- Directions for this task:
Only the lines from the top of the data through the one with "## **Inicio a este lenguaje y entorno.**" are to be written out, each exactly as it stands.

Records from a data collection:
═══

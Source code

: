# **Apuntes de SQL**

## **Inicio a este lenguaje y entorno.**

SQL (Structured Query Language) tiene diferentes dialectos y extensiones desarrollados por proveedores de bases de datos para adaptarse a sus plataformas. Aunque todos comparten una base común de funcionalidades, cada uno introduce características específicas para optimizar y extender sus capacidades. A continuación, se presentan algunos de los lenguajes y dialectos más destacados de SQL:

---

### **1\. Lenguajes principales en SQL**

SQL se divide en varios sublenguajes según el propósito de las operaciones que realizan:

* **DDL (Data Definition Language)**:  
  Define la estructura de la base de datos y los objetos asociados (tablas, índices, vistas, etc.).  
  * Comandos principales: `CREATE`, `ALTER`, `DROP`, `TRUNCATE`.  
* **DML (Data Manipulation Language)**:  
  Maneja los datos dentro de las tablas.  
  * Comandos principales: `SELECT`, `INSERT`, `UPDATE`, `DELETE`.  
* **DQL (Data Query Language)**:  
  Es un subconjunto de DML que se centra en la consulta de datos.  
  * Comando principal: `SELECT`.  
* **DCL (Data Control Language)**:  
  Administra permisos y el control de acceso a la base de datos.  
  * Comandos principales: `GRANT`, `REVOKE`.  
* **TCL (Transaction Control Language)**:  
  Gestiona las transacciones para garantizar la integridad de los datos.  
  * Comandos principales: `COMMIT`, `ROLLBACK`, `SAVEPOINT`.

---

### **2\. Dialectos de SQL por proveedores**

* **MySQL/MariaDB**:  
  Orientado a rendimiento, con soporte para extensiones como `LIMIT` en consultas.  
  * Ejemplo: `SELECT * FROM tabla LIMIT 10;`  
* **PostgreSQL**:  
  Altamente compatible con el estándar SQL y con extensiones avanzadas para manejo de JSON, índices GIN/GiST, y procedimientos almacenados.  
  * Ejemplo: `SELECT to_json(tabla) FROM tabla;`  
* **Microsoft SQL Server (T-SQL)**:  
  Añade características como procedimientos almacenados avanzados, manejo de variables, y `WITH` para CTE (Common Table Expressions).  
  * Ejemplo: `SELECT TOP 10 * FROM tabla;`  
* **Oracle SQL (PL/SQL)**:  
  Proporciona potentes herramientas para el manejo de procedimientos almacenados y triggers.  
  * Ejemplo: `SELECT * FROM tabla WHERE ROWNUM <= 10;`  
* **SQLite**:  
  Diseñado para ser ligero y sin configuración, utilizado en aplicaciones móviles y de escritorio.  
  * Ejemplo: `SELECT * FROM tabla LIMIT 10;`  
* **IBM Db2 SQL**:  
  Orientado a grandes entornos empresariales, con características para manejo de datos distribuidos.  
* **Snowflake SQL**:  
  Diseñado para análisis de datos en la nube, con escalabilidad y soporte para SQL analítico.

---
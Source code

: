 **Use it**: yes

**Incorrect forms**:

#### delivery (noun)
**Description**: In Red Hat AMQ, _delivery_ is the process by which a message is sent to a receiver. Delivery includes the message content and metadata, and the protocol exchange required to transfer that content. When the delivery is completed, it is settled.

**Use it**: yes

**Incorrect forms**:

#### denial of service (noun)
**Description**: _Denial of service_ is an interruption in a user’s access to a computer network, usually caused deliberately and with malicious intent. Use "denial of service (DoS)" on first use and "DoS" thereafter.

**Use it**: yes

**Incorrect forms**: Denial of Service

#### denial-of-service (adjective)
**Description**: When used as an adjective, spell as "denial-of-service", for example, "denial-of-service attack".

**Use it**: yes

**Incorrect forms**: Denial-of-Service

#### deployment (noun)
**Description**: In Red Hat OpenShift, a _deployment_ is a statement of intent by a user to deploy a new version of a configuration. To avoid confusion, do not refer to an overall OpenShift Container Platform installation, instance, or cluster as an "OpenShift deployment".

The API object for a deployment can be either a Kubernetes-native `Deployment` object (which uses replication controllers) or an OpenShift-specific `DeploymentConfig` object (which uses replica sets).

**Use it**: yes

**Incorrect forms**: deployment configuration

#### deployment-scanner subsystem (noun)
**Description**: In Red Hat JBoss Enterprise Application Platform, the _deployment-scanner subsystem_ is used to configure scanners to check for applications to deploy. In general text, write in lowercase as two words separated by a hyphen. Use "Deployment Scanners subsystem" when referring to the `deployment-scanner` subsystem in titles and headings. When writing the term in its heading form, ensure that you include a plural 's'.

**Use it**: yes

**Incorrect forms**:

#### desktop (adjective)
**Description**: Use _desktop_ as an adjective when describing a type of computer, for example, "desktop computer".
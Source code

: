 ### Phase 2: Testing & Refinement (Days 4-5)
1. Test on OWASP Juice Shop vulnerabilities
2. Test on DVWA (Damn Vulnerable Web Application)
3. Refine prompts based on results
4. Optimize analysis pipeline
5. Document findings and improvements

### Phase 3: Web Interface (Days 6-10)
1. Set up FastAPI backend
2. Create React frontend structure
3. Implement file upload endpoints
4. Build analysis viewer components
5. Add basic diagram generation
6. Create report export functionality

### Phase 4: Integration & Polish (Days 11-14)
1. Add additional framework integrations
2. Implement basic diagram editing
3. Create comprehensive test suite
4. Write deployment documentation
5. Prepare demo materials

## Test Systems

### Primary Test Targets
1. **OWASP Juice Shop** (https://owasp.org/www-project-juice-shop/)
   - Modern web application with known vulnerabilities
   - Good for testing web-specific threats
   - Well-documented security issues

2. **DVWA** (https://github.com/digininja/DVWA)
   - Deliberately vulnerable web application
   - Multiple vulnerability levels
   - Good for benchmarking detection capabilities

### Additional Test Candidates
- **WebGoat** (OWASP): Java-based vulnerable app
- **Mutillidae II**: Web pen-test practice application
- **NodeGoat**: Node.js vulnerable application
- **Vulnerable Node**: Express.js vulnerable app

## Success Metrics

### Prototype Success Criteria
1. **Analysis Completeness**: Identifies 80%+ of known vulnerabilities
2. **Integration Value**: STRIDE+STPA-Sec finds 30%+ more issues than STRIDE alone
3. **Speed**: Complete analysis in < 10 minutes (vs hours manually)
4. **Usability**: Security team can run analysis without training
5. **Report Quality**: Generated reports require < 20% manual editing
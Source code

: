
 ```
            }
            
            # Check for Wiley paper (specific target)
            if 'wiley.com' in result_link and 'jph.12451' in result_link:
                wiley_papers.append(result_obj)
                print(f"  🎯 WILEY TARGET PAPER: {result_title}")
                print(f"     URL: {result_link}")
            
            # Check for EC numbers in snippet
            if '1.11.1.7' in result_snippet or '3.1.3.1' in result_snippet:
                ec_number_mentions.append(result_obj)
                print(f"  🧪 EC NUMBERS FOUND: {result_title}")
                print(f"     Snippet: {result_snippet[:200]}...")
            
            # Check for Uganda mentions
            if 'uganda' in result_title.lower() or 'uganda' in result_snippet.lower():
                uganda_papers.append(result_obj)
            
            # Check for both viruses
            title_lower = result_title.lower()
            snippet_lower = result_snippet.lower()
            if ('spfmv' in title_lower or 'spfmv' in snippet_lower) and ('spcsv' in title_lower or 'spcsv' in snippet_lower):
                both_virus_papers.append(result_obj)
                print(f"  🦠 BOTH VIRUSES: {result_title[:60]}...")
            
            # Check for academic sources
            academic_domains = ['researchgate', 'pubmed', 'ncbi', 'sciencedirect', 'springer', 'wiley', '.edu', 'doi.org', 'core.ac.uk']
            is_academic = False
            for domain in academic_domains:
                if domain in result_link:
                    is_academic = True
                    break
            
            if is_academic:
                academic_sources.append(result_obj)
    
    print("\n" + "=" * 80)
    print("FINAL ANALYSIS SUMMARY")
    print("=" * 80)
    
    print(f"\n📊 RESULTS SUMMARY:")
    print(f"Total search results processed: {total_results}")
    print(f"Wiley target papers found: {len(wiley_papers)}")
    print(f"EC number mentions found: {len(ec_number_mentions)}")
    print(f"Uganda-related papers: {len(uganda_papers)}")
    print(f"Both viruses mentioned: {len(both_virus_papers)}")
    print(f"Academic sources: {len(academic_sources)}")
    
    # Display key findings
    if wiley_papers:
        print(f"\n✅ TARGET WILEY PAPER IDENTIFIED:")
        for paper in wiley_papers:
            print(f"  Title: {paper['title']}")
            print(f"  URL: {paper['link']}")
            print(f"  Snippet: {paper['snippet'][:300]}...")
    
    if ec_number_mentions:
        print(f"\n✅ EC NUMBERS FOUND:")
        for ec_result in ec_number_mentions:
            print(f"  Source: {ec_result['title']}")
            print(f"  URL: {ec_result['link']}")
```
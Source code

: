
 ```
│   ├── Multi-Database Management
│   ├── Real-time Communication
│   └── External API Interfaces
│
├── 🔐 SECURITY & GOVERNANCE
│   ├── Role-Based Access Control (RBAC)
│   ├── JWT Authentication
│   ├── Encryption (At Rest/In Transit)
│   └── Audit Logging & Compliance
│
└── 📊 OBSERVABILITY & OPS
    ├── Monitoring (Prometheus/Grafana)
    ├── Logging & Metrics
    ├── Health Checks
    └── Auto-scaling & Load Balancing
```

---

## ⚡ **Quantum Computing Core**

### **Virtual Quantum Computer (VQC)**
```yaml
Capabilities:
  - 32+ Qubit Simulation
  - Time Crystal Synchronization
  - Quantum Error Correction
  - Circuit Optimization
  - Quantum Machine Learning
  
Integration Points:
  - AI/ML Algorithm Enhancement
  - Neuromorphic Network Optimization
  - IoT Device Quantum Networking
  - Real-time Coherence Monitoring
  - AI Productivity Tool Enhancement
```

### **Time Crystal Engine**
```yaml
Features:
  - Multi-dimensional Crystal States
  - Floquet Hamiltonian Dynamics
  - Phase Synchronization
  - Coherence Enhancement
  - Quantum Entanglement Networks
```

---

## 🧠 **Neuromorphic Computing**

═══

- Response to the task:
Source code

:# **Apuntes de SQL**

## **Inicio a este lenguaje y entorno.**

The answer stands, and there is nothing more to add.